In the Spotlight:
HATTIE McDANIEL
The wonderful character actress was born June 10, 1895, in Wichita, Kansas, to former slaves and Civil War soldier Henry McDaniel and Susan Holbert, a singer of religious music. She was the youngest of thirteen children.
In 1900, the family moved to Colorado, living first in Fort Collins and then in Denver, where Hattie grew up. McDaniel dropped out of East Denver High School after her sophomore year to enter show business.
She toured with her father's own Henry McDaniel minstrel show, which costarred her two brothers, Sam and Otis.
Hattie in 1910 at Denver East High School.
In 1910, she was the only African American participant in a Women's Christian Temperance Union event in which she won a gold medal for reciting a poem entitled Convict Joe. Winning the award was what started and sparked her dream of becoming a performer.
In the mid-1920s she embarked on a radio career, singing with the Melony Hounds in Denver, and she also recorded many of her songs on Okeh Records.
When the stock market crashed in 1929, the only work McDaniel could find was as a washroom attendant and waitress at Club Madrid in Milwaukee. Despite the owner's reluctance to let her perform, McDaniel was eventually allowed to take the stage, and became a regular.
In 1931,she made her way to Los Angeles to join her brother Sam, sisters Etta and Orlena. When she could not get film work, she took jobs as a maid or cook. Sam was working on a radio program called The Optimistic Do-Nut Hour, and he was able to get his sister a spot. She appeared on radio as 'Hi-Hat Hattie', a bossy maid who often "forgets her place". Her show became extremely popular, but her salary was so low that she had to continue working as a maid.
Her first film appearance was in "The Golden West" (1932), as a maid, her second, was in the highly successful Mae West film, "I'm No Angel", as one of the plump black maids West camped it up with backstage at West's circus performances.
In the early years of the 1930s she received roles in several films, often singing in choruses. In 1934, McDaniel joined the Screen Actors Guild (SAG), and began to attract attention and finally landed larger film roles that began to win her screen credits. Fox Film Corporation put her under contract to appear in "The Little Colonel" (1935), with Shirley Temple, Bill "Bojangles" Robinson, and Lionel Barrymore.
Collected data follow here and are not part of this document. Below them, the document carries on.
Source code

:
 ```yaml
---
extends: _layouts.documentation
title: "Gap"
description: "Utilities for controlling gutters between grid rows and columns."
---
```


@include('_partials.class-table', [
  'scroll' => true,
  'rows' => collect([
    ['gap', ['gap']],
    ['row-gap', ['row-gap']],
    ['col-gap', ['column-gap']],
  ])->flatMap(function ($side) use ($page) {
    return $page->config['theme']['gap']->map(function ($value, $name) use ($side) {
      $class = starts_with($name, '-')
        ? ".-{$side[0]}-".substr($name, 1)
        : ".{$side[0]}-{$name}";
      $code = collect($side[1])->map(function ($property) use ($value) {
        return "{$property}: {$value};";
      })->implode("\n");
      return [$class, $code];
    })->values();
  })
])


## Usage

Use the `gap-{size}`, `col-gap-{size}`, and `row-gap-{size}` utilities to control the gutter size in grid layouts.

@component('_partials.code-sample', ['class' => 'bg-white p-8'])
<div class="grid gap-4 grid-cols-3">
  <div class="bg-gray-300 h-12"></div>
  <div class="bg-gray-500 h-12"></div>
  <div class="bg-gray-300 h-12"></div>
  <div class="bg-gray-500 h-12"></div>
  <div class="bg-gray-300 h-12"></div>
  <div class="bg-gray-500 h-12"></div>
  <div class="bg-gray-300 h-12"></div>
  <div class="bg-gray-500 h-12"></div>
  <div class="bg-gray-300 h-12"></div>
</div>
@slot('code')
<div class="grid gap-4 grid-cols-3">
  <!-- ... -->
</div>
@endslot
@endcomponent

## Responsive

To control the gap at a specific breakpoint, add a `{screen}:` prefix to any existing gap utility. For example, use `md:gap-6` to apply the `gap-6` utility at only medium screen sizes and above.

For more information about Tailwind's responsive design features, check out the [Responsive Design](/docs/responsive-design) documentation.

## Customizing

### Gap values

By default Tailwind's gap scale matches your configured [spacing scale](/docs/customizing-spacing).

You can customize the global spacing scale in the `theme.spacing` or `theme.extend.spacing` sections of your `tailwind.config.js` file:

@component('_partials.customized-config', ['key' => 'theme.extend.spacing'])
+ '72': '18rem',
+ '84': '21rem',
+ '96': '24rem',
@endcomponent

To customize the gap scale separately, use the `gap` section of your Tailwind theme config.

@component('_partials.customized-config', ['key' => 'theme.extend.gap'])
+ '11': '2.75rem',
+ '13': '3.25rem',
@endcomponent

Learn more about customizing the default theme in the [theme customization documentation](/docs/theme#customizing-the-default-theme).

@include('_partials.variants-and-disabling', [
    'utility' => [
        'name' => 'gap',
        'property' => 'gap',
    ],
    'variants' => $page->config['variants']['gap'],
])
Hattie, Shirley Temple & Bill 'Bojangles' Robinson in "The Little Colonel" (1935).
1934's "Judge Priest", directed by John Ford and starring Will Rogers, was the first film in which she would receive a major role. She had a leading part in the film and demonstrated her singing talent, including a duet with Rogers. McDaniel and Rogers became friends during filming.
Hattie as Malena in a hilarious scene from "Alice Adams" with
Fred MacMurray and Katharine Hepburn (1935).
McDaniel had prominent roles in 1935 with her classic hilarious performance as a slovenly maid in RKOs "Alice Adams", and a delightfully comic part as Jean Harlow's maid/traveling companion in MGM's "China Seas", the latter her first film with Clark Gable. She had a featured role as Queenie in Universal Pictures' 1936 version of "Show Boat" starring Irene Dunne, and sang a verse of 'Can't Help Lovin' Dat Man' with Helen Morgan, Paul Robeson, and the African-American chorus.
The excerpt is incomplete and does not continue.